*** Opening Study material ***

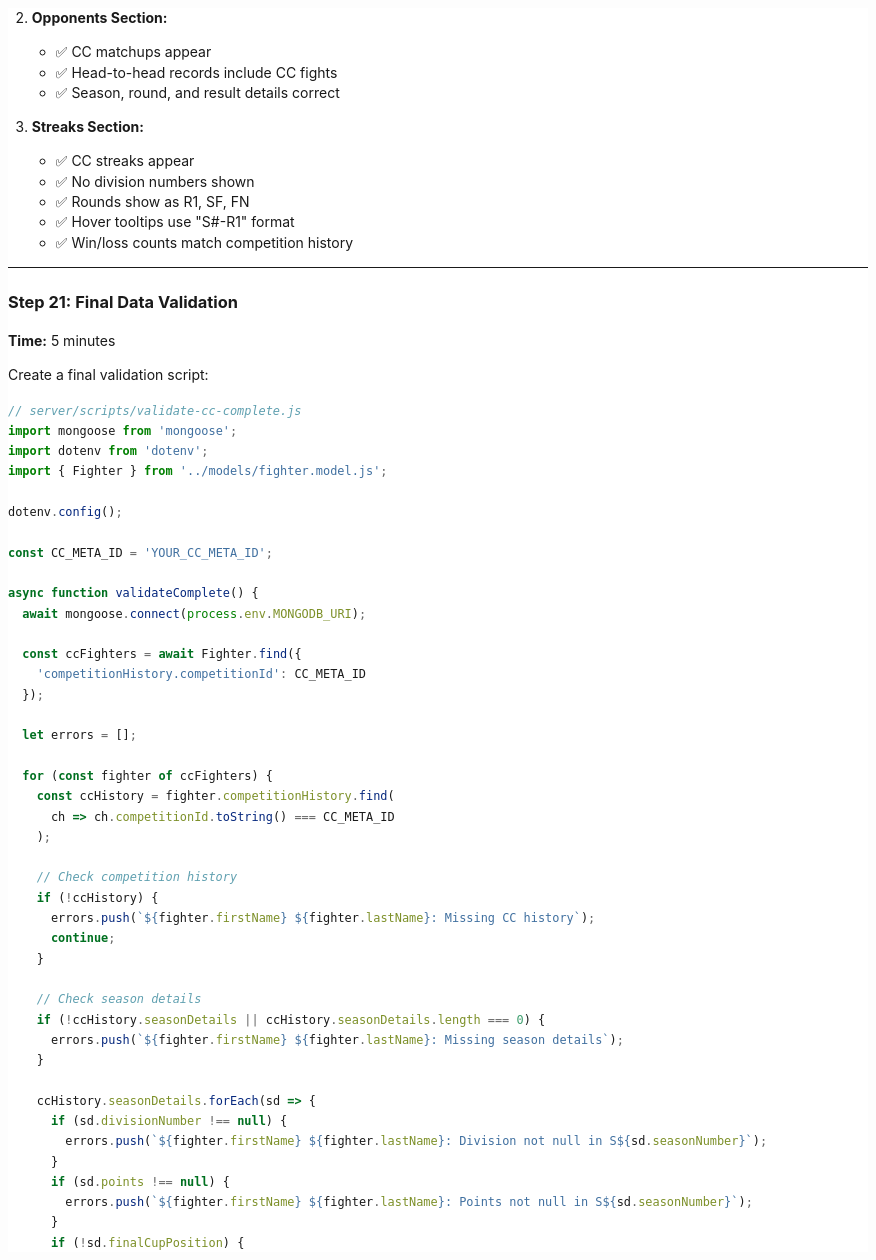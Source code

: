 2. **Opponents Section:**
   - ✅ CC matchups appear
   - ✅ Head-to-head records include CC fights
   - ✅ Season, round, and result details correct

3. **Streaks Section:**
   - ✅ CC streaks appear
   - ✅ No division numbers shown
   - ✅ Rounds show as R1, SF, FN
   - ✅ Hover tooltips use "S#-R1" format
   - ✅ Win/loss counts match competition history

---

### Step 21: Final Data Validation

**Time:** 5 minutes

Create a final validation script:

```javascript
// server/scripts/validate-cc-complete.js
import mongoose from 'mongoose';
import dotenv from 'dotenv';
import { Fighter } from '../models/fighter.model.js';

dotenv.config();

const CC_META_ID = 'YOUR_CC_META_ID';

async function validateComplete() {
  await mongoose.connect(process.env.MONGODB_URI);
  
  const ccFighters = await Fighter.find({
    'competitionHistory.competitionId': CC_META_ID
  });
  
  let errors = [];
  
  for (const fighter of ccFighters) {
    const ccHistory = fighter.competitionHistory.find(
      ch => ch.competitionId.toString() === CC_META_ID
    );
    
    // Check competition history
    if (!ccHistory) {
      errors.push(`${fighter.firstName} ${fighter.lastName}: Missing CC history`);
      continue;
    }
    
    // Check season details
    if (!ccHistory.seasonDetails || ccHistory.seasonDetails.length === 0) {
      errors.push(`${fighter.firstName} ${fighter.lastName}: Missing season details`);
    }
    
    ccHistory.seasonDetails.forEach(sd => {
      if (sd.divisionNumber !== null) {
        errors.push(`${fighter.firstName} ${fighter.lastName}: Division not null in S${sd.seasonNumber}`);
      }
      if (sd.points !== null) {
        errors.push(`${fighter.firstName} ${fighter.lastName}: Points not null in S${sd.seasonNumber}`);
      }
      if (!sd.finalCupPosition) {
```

*** Closing Study material ***

What is being asked: Check the lines above and copy each one that includes "mongoose".

Answer:
import mongoose from 'mongoose';
  await mongoose.connect(process.env.MONGODB_URI);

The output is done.